Information provided -
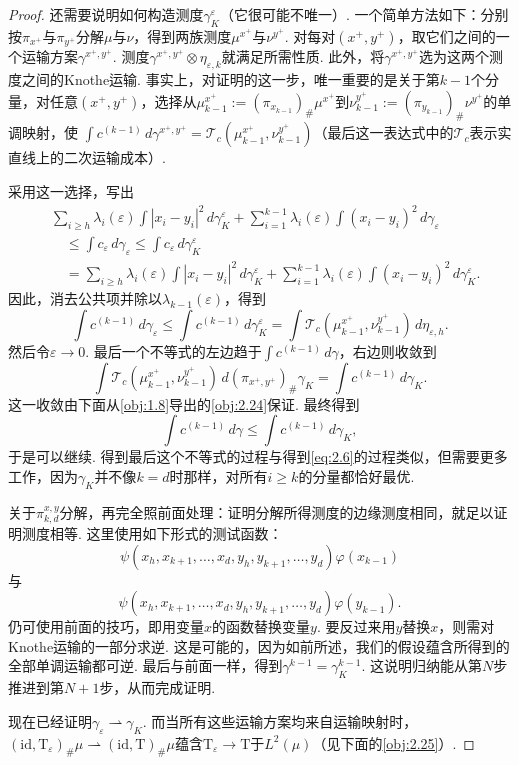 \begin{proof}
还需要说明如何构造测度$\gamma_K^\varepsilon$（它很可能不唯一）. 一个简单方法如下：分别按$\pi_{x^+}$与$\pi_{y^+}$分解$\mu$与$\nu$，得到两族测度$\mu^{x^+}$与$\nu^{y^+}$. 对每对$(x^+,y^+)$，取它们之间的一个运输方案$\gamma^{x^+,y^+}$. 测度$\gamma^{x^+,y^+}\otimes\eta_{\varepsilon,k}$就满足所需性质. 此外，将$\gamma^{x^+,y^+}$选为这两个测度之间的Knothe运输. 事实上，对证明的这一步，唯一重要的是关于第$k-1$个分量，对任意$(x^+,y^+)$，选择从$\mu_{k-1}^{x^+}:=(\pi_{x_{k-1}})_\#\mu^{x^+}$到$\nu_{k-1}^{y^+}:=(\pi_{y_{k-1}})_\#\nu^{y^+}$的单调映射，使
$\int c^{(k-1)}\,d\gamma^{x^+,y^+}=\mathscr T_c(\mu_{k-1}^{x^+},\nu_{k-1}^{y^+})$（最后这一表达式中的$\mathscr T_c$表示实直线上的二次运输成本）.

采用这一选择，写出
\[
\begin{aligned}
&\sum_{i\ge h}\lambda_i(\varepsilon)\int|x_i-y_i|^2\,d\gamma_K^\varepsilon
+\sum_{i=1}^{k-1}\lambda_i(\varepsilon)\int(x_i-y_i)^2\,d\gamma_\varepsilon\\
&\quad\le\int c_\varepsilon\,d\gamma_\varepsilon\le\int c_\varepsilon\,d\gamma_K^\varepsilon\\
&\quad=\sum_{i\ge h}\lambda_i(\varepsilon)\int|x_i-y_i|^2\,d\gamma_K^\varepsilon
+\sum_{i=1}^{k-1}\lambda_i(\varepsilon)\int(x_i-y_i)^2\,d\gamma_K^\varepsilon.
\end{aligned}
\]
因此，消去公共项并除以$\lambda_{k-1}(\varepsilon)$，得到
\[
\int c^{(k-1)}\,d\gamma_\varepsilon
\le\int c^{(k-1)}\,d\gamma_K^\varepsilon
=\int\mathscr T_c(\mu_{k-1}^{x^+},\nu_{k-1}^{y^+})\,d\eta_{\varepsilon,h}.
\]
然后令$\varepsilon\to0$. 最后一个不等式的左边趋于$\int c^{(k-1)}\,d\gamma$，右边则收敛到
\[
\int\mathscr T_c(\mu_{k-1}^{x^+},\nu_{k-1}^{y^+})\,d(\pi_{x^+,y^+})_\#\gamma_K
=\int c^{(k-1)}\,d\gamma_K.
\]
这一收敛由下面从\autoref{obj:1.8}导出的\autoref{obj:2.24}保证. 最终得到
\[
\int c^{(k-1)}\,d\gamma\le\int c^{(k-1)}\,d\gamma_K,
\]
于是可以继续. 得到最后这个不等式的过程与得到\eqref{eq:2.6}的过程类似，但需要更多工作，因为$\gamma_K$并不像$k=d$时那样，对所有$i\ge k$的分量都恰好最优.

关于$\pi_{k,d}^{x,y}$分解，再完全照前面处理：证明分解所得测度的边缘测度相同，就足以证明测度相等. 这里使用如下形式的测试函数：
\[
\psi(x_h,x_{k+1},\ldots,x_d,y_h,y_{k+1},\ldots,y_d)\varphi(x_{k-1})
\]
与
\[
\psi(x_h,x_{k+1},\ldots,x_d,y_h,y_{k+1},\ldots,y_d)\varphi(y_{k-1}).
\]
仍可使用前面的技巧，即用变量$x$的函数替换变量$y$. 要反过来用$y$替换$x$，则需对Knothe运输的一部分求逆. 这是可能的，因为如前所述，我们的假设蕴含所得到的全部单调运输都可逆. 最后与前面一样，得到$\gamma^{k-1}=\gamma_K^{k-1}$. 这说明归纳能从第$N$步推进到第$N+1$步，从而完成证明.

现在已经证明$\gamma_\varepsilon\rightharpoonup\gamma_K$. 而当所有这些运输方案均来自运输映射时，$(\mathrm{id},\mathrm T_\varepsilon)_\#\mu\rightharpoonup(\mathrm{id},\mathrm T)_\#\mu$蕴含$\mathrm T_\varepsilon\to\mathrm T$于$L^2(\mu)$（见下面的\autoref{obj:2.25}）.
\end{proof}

* * *

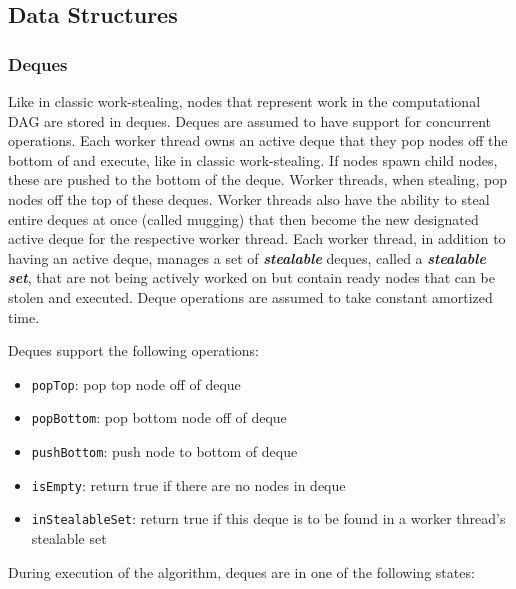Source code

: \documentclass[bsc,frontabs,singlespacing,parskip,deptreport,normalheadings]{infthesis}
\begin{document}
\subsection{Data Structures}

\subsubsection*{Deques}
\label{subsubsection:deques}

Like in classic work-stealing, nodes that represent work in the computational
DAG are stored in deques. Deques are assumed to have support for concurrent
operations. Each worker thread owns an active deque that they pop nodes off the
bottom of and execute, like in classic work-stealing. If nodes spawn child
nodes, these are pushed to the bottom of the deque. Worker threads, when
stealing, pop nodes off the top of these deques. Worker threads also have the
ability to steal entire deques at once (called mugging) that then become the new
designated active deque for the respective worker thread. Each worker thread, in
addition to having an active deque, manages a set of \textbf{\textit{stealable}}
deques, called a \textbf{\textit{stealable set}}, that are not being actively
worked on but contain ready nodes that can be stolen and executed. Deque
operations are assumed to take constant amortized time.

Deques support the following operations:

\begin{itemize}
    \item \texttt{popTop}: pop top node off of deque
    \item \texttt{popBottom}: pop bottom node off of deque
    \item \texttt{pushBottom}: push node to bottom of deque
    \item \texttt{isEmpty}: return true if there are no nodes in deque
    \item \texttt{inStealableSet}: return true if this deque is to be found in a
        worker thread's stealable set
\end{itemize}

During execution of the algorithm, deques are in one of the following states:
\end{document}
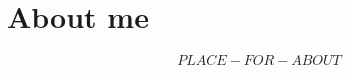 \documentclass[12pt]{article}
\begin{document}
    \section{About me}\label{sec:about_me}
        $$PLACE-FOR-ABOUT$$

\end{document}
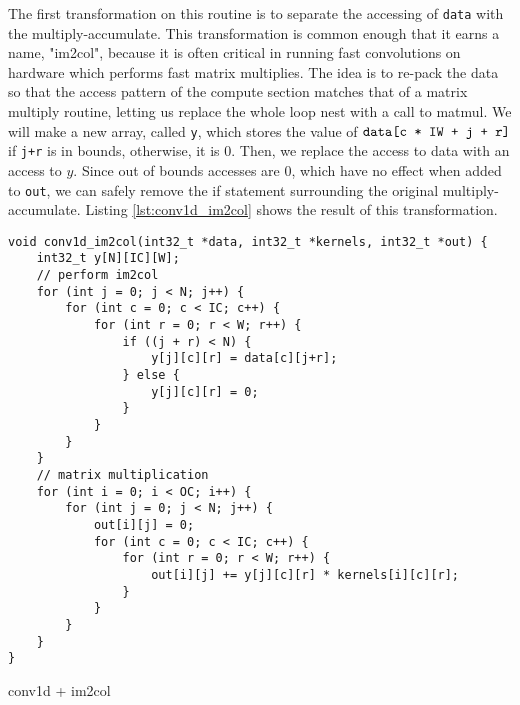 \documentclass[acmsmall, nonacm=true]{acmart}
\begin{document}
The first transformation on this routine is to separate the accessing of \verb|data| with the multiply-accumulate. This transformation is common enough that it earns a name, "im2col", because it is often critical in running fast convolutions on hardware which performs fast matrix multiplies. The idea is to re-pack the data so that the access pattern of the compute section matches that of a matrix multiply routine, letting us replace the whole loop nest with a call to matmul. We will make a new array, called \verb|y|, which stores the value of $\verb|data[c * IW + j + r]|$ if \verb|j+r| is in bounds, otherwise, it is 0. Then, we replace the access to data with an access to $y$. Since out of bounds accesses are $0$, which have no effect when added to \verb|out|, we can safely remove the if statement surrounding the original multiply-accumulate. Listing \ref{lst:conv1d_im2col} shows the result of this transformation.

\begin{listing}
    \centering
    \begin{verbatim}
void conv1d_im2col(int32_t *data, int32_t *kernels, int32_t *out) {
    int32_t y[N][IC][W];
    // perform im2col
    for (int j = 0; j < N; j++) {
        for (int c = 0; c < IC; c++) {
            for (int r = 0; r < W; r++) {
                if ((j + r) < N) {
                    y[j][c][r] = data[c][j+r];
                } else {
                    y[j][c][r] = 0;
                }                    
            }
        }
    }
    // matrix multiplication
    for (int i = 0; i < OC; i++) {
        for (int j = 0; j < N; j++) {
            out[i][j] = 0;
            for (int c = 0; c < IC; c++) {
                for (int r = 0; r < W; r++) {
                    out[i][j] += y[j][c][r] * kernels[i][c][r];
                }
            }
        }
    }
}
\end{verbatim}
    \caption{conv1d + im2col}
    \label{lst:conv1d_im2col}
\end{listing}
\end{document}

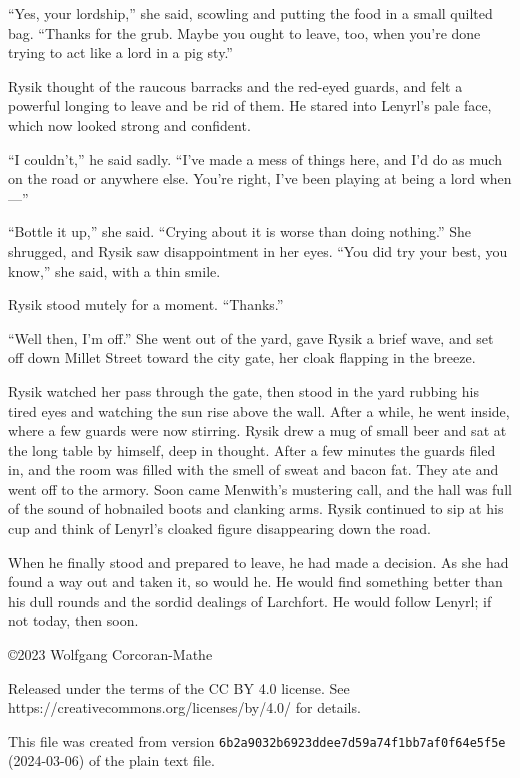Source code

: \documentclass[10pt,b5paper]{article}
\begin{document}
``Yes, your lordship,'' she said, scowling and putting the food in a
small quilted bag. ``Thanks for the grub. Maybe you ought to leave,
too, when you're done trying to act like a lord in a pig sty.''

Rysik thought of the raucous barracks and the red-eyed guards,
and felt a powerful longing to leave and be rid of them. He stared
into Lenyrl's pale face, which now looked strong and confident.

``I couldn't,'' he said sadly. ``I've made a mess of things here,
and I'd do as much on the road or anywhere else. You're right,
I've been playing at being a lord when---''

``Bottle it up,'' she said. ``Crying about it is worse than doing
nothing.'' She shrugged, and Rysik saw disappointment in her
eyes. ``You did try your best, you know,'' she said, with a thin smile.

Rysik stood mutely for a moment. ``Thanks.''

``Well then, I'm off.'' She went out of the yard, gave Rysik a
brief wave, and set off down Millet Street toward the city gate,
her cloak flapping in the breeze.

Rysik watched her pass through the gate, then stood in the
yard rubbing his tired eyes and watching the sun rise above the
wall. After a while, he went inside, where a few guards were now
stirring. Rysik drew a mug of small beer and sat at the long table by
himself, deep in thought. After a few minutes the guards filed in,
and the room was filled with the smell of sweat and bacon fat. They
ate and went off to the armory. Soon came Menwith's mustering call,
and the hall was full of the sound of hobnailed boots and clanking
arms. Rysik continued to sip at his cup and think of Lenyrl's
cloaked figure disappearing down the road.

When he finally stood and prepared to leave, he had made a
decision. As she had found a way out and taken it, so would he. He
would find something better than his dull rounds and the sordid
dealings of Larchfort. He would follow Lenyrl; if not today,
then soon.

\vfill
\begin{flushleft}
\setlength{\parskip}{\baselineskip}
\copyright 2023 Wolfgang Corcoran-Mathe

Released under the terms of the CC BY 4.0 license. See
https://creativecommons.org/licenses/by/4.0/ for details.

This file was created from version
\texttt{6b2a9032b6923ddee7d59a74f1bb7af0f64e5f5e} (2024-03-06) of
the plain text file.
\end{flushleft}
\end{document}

--

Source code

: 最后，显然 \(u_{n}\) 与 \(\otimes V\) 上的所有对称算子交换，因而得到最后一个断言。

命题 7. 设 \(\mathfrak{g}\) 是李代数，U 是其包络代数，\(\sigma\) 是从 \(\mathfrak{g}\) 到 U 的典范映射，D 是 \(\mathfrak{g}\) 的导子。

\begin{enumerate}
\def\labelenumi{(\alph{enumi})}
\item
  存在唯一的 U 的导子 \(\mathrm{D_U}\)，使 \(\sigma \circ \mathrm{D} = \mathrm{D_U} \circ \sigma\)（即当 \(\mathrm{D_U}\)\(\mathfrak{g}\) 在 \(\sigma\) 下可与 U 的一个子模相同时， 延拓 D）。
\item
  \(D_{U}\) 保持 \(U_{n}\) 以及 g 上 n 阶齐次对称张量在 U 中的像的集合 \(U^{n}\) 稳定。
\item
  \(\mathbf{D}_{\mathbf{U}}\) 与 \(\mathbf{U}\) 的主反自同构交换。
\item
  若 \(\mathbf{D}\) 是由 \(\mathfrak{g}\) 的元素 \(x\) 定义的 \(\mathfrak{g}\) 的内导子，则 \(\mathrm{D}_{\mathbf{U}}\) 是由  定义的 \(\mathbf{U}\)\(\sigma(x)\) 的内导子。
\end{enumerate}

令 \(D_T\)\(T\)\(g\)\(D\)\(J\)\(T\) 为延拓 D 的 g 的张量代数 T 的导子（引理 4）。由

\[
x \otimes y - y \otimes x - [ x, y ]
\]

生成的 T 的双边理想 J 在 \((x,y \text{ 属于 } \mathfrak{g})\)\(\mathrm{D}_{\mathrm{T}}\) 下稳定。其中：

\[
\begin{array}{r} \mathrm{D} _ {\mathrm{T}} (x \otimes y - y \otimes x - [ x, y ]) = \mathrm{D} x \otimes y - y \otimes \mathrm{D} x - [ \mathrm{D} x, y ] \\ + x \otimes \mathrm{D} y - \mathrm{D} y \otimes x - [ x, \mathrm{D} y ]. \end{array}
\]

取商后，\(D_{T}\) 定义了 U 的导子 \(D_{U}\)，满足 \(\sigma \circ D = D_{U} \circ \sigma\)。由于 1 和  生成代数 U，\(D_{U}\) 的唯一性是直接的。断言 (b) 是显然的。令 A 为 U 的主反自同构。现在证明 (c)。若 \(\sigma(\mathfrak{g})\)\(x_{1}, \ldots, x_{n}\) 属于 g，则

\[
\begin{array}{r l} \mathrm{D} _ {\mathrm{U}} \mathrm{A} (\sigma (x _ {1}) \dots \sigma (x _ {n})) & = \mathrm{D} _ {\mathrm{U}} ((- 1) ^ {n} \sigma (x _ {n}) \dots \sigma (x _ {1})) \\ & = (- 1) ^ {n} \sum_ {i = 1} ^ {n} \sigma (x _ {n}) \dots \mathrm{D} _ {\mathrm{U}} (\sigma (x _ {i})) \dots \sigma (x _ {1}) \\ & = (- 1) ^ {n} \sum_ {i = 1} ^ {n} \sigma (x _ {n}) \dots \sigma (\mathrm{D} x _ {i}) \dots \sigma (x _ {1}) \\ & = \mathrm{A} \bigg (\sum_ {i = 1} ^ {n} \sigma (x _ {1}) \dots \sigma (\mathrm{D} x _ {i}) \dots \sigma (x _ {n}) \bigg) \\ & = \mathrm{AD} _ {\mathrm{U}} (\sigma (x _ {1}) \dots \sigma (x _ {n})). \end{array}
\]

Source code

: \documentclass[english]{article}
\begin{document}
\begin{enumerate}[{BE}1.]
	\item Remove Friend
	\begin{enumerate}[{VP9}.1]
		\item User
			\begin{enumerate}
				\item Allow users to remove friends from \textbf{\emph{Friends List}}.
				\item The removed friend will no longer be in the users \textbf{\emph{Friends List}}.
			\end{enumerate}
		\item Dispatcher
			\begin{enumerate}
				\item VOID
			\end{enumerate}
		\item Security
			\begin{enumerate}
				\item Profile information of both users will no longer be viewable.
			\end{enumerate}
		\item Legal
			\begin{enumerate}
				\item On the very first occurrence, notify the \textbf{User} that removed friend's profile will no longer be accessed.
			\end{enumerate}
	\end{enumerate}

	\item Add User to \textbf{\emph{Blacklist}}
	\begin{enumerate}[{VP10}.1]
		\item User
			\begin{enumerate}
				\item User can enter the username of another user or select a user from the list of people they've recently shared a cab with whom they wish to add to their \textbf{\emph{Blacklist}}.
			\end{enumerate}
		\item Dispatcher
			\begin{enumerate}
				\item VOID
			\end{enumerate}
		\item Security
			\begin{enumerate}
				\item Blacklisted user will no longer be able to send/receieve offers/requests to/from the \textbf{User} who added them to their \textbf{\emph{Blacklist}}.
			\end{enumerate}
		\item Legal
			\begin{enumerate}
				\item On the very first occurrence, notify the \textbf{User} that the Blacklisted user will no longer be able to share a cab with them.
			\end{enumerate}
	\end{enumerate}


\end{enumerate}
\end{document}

Exercise - Output exactly the stretch of the listing that begins at the line containing "out[i][j] += y[j][c][r]" and ends at the line containing "and I'd do as", both kept. Omit pictures and everything else.

Written solution -
                    out[i][j] += y[j][c][r] * kernels[i][c][r];
                }
            }
        }
    }
}
\end{verbatim}
    \caption{conv1d + im2col}
    \label{lst:conv1d_im2col}
\end{listing}
\end{document}

Source code

: \documentclass[10pt,b5paper]{article}
\begin{document}
``Yes, your lordship,'' she said, scowling and putting the food in a
small quilted bag. ``Thanks for the grub. Maybe you ought to leave,
too, when you're done trying to act like a lord in a pig sty.''

Rysik thought of the raucous barracks and the red-eyed guards,
and felt a powerful longing to leave and be rid of them. He stared
into Lenyrl's pale face, which now looked strong and confident.

``I couldn't,'' he said sadly. ``I've made a mess of things here,
and I'd do as much on the road or anywhere else. You're right,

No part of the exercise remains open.